The Dow Jones industrial average jumped 45.12 points, or 1.3 percent, to 3,400.53, with Big Board gainers overwhelming losers by a 2-to-1 margin. Volume was a moderately heavy 275 million shares.
About two-thirds of the market's advance came in the session's last hour, in a pattern of program trading suggesting that some big institutions were committing hefty chunks of money to stocks.
Although the bond market was little changed yesterday, pension fund managers and consultants say that the lowest interest rates in decades, with reduced prospects for further price gains, are forcing many funds to switch increasingly to stocks.
Such moves by a few large funds, often taking place step-by-step over days or weeks, can sometimes result in jagged market reactions, like yesterday's, that have little apparent relation to the day's news.
Yesterday's economic reports -- that the government's main economic forecasting index was up only a hair and that sales of new homes posted their biggest drop in 11 years -- seemed to affect only those stocks most in need of a vigorous economy and strong housing demand.
Some analysts said that major institutions were shifting from bonds to stocks yesterday afternoon. "They are certainly leaving their footprints," said Dennis Jarrett, chief market analyst at Kidder, Peabody. "They are looking at total return."
Many pension funds have promised and assumed long-term returns of 8 percent or more, but the 30-year Treasury bond now yields only 6.84 percent.
"People are not willing to alter their assumptions, and are therefore seeking returns in other asset classes than bonds," said James J. O'Leary, senior executive vice president of Callan Associates, consultants to many large pension funds.
But some money managers caution that a reversal in the bond market could pull down stocks, which are already expensive by most historical measures.
But those who foresee no rise in interest rates say that the bond market's rally presages a much stronger advance in stocks.

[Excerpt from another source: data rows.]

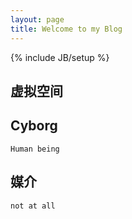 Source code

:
 ```yaml
---
layout: page
title: Welcome to my Blog
---
```

{% include JB/setup %}


## 虚拟空间


	
## Cyborg
 
    Human being

## 媒介

    not at all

Elaine M. Garzarelli, an influential strategist at Shearson Lehman Brothers, told clients yesterday that the likely action of bond prices justifies a Dow average of 3,800. At yesterday's close, the Dow was 42 points from the record of 3,442 set Feb. 5.

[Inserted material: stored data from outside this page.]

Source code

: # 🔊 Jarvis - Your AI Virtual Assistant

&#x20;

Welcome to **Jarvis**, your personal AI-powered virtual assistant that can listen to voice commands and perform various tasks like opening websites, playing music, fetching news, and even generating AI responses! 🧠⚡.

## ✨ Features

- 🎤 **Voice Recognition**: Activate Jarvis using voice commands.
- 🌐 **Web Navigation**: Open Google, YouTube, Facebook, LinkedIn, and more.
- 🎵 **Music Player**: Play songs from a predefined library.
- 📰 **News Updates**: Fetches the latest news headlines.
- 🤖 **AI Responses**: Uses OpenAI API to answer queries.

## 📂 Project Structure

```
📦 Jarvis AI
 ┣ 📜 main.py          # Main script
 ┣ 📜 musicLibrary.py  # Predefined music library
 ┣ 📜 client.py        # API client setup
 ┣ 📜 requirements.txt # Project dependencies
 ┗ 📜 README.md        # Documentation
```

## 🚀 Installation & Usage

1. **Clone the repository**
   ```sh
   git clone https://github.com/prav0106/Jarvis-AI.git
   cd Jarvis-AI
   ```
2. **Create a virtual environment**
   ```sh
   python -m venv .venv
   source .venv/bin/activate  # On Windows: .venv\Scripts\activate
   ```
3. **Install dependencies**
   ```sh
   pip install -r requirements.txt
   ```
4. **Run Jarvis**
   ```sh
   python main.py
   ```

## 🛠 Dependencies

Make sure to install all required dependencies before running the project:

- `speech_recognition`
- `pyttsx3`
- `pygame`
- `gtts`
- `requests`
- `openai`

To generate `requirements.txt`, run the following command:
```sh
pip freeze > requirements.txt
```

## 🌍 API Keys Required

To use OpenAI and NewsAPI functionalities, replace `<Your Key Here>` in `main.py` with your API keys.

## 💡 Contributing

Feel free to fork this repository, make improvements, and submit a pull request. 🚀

Lower interest rates will both stimulate growth and make stocks more attractive, Ms. Garzarelli said. She also based her upbeat outlook on her conviction that President's Clinton's economic program will improve corporate profits this year. "The investment tax credit outweighs the new taxes," she said.
Yesterday's rally, though widespread, helped consumer growth stocks, steady earners in good times and bad, more than the cyclical issues that feel every bump in the economy.
Among the favorite consumer stocks, McDonald's rose $1.625, to $51.25; Coca-Cola gained 87.5 cents, to $43, and Philip Morris, beaten down lately by fears of higher tobacco taxes, gained $2.25, to $67.50, all on heavy trading.
RJR Nabisco, the Big Board's most active stock, rose 62.5 cents, bTC to $9, on plans to issue a new class of stock for its food holdings and to begin paying dividends.
The NASDAQ market's gains, proportional to the Big Board's, were concentrated in the popular computer technology issues that had paced the market for months but had faltered in recent days. Intel matched its high of $120 before closing at $119.50, up $4.25. Novell gained $1.25, to $29.75; Borland $1.125, to $21.50, and Sun Microsystems $1.50, to $36.
Most biotechnology issues also advanced. The NASDAQ composite index rose 8.21, or 1.23 percent, to 677.72.